## Input material
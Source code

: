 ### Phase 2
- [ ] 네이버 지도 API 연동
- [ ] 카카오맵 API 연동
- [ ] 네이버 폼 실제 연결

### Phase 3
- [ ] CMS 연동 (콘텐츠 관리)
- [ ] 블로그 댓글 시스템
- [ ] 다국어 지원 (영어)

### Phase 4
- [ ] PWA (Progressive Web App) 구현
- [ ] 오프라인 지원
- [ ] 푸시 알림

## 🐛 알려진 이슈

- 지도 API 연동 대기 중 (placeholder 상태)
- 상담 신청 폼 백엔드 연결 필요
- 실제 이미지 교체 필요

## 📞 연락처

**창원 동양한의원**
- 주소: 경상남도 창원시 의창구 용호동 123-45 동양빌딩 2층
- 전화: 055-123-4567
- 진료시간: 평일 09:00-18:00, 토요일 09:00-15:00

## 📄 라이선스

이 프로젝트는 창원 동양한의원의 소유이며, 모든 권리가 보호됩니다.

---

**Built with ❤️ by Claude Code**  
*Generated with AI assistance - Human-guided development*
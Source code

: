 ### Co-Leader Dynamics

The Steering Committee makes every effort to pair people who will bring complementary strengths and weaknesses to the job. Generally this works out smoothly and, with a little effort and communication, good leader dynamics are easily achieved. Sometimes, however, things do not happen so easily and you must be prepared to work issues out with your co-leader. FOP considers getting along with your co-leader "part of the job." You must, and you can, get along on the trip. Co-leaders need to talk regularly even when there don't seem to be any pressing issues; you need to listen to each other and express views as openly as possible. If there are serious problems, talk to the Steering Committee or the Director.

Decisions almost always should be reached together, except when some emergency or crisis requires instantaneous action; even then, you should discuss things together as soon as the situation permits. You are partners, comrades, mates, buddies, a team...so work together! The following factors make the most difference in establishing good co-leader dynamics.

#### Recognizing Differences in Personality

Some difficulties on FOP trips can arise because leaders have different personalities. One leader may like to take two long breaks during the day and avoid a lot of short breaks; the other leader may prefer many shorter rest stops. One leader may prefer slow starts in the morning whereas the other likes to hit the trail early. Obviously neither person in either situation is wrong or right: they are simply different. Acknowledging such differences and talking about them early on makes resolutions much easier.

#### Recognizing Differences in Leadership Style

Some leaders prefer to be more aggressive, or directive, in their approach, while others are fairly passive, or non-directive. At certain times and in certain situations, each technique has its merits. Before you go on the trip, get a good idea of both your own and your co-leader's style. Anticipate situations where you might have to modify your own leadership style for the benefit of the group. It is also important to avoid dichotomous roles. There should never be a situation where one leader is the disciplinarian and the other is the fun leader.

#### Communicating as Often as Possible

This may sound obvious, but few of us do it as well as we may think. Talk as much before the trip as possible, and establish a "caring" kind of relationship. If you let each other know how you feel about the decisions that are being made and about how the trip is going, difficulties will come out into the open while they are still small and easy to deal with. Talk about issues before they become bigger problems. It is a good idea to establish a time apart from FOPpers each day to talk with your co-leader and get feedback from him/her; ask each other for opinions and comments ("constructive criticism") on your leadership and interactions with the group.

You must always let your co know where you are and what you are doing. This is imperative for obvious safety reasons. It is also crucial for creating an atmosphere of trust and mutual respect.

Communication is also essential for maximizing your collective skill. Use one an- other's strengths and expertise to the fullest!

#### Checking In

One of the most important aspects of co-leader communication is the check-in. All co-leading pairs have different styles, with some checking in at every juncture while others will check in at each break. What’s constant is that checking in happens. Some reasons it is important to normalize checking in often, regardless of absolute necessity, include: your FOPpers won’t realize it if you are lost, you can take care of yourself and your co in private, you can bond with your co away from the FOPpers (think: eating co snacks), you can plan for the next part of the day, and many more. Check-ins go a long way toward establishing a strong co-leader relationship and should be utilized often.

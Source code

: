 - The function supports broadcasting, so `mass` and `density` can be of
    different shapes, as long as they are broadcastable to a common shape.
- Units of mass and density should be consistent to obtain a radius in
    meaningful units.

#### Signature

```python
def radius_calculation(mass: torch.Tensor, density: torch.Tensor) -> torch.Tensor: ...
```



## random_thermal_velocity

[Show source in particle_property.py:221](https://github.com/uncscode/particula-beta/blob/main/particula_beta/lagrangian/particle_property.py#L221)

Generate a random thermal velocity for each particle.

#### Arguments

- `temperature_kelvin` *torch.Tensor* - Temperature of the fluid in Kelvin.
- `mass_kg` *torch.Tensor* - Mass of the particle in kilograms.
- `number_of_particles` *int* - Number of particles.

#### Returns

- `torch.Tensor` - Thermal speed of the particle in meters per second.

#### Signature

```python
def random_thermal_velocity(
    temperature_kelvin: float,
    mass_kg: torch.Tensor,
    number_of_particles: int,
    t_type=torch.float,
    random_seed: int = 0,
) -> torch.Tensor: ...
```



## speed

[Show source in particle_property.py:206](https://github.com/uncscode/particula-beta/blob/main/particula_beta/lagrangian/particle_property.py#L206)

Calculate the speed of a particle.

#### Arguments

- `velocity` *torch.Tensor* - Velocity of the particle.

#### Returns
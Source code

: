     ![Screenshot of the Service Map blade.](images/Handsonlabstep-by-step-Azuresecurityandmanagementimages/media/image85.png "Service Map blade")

## Work item
Work out how many lines of the listing above include the word "most". Report only the number.

## Exercise result
2